Twenty National Guard reservists from the U.S. Pacific State have been activated “to assist Hawaii County with highway traffic management and other duties related to the Mauna Loa eruption,” the official tweeted on Monday. island emergency management agency.
Erupted on November 27, the volcano on the largest island of the archipelago continues to spit lava on its northern slope, without posing any danger for the moment for dwellings.

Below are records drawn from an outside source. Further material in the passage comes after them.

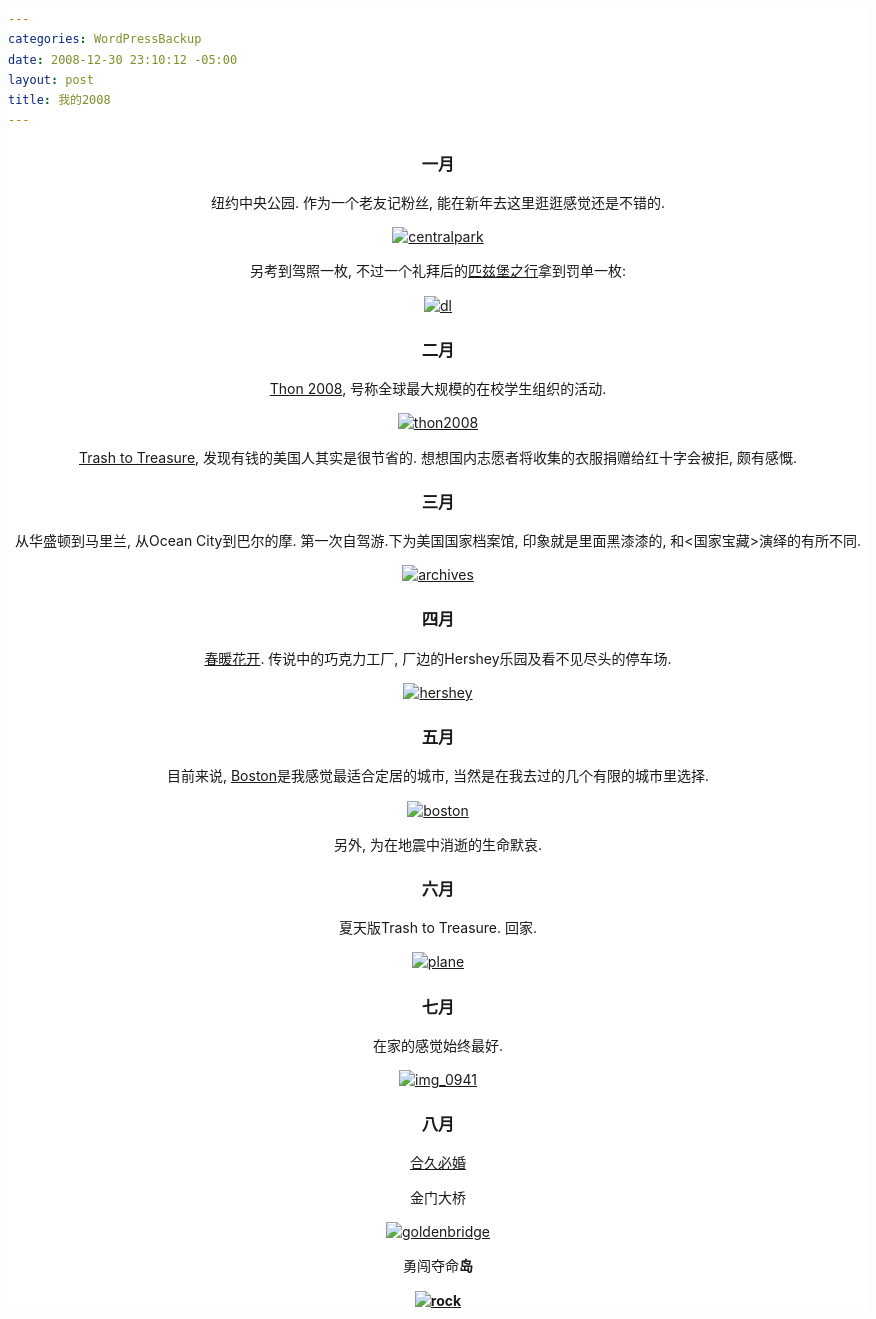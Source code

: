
 ```yaml
--- 
categories: WordPressBackup
date: 2008-12-30 23:10:12 -05:00
layout: post
title: 我的2008
---
```


<h3 style="text-align:center;">一月</h3>
<p style="text-align:center;">纽约中央公园. 作为一个老友记粉丝, 能在新年去这里逛逛感觉还是不错的.</p>
<p style="text-align:center;"><a href="http://ztnote.files.wordpress.com/2008/12/centralpark.jpg"><img class="aligncenter size-medium wp-image-1650" title="centralpark" src="http://ztnote.files.wordpress.com/2008/12/centralpark.jpg?w=400" alt="centralpark" width="400" height="300" /></a></p>
<p style="text-align:center;">另考到驾照一枚, 不过一个礼拜后的<a href="http://ztnote.files.wordpress.com/2008/12/pagerank.gif2008/01/ikea-ticket-kfc/">匹兹堡之行</a>拿到罚单一枚:</p>
<p style="text-align:center;"><a href="http://ztnote.files.wordpress.com/2008/12/dl.jpg"><img class="aligncenter size-medium wp-image-1651" title="dl" src="http://ztnote.files.wordpress.com/2008/12/dl.jpg?w=400" alt="dl" width="400" height="300" /></a></p>

<h3 style="text-align:center;">二月</h3>
<p style="text-align:center;"><a href="http://ztnote.files.wordpress.com/2008/12/pagerank.gif2008/02/thon-2008/">Thon 2008</a>, 号称全球最大规模的在校学生组织的活动.</p>
<p style="text-align:center;"><a href="http://ztnote.files.wordpress.com/2008/12/thon2008.jpg"><img class="aligncenter size-medium wp-image-1652" title="thon2008" src="http://ztnote.files.wordpress.com/2008/12/thon2008.jpg?w=400" alt="thon2008" width="400" height="300" /></a></p>
<p style="text-align:center;"><a href="http://ztnote.files.wordpress.com/2008/12/pagerank.gif2008/02/trash-to-treasure/">Trash to Treasure</a>, 发现有钱的美国人其实是很节省的. 想想国内志愿者将收集的衣服捐赠给红十字会被拒, 颇有感慨.</p>

<h3 style="text-align:center;">三月</h3>
<p style="text-align:center;">从华盛顿到马里兰, 从Ocean City到巴尔的摩. 第一次自驾游.下为美国国家档案馆, 印象就是里面黑漆漆的, 和&lt;国家宝藏&gt;演绎的有所不同.</p>
<p style="text-align:center;"><a href="http://ztnote.files.wordpress.com/2008/12/archives.jpg"><img class="aligncenter size-medium wp-image-1653" title="archives" src="http://ztnote.files.wordpress.com/2008/12/archives.jpg?w=300" alt="archives" width="300" height="400" /></a></p>

<h3 style="text-align:center;">四月</h3>
<p style="text-align:center;"><a href="http://ztnote.files.wordpress.com/2008/12/pagerank.gif2008/04/summer-is-coming/">春暖花开</a>. 传说中的巧克力工厂, 厂边的Hershey乐园及看不见尽头的停车场.</p>
<p style="text-align:center;"><a href="http://ztnote.files.wordpress.com/2008/12/hershey.jpg"><img class="aligncenter size-medium wp-image-1654" title="hershey" src="http://ztnote.files.wordpress.com/2008/12/hershey.jpg?w=400" alt="hershey" width="400" height="300" /></a></p>

<h3 style="text-align:center;">五月</h3>
<p style="text-align:center;">目前来说, <a href="http://ztnote.files.wordpress.com/2008/12/pagerank.gif2008/05/boston/">Boston</a>是我感觉最适合定居的城市, 当然是在我去过的几个有限的城市里选择.</p>
<p style="text-align:center;"><a href="http://ztnote.files.wordpress.com/2008/12/boston.jpg"><img class="aligncenter size-medium wp-image-1655" title="boston" src="http://ztnote.files.wordpress.com/2008/12/boston.jpg?w=400" alt="boston" width="400" height="300" /></a></p>
<p style="text-align:center;">另外, 为在地震中消逝的生命默哀.</p>

<h3 style="text-align:center;">六月</h3>
<p style="text-align:center;">夏天版Trash to Treasure. 回家.</p>
<p style="text-align:center;"><a href="http://ztnote.files.wordpress.com/2008/12/plane.jpg"><img class="aligncenter size-medium wp-image-1657" title="plane" src="http://ztnote.files.wordpress.com/2008/12/plane.jpg?w=400" alt="plane" width="400" height="300" /></a></p>

<h3 style="text-align:center;">七月</h3>
<p style="text-align:center;">在家的感觉始终最好.</p>
<p style="text-align:center;"><a href="http://ztnote.files.wordpress.com/2008/12/img_0941.jpg"><img class="aligncenter size-medium wp-image-1656" title="img_0941" src="http://ztnote.files.wordpress.com/2008/12/img_0941.jpg?w=400" alt="img_0941" width="400" height="300" /></a></p>

<h3 style="text-align:center;">八月</h3>
<p style="text-align:center;"><a href="http://ztnote.files.wordpress.com/2008/12/pagerank.gif2008/07/get-married/">合久必婚</a></p>
<p style="text-align:center;">金门大桥</p>
<p style="text-align:center;"><a href="http://ztnote.files.wordpress.com/2008/12/goldenbridge.jpg"><img class="aligncenter size-medium wp-image-1658" title="goldenbridge" src="http://ztnote.files.wordpress.com/2008/12/goldenbridge.jpg?w=300" alt="goldenbridge" width="300" height="400" /></a></p>
<p style="text-align:center;">勇闯夺命<strong>岛</strong></p>
<p style="text-align:center;"><strong><a href="http://ztnote.files.wordpress.com/2008/12/rock.jpg"><img class="aligncenter size-medium wp-image-1659" title="rock" src="http://ztnote.files.wordpress.com/2008/12/rock.jpg?w=400" alt="rock" width="400" height="300" /></a>
</strong></p>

But the authorities are concerned about the most active lava flow, which is advancing at a rate of some 6 meters per hour towards a major road, the “Saddle road”, the possible cut of which would force the inhabitants to long detours.
The lava front is now located 3.5 kilometers from the road, noted Monday the bulletin of the American Institute of Geophysics (USGS), but the conditions “make it difficult to estimate if and when the lava flow will touch” the road.
The USGS also specifies that sulfur dioxide emissions are rather down but remain significant enough “to have a moderate to significant impact on air quality at the regional level”, depending on the wind in particular.
Mauna Loa, so wide it covers half of the island of Hawaii, had not erupted since 1984. It then spewed lava for 22 days, producing lava flows that failed to only seven kilometers from the city of Hilo, located northeast of the volcano.
With a peak of 4,169 meters, it is one of six active volcanoes in the Hawaiian archipelago and has experienced 33 eruptions since 1843. The main island of the archipelago is also home to a slightly higher volcano, Mauna Kea – 4,207 meters above sea level.
Just southeast of Mauna Loa, the Kilauea volcano is experiencing very sustained activity, with almost uninterrupted eruptions between 1983 and 2019. Its latest, minor, has been underway for several months.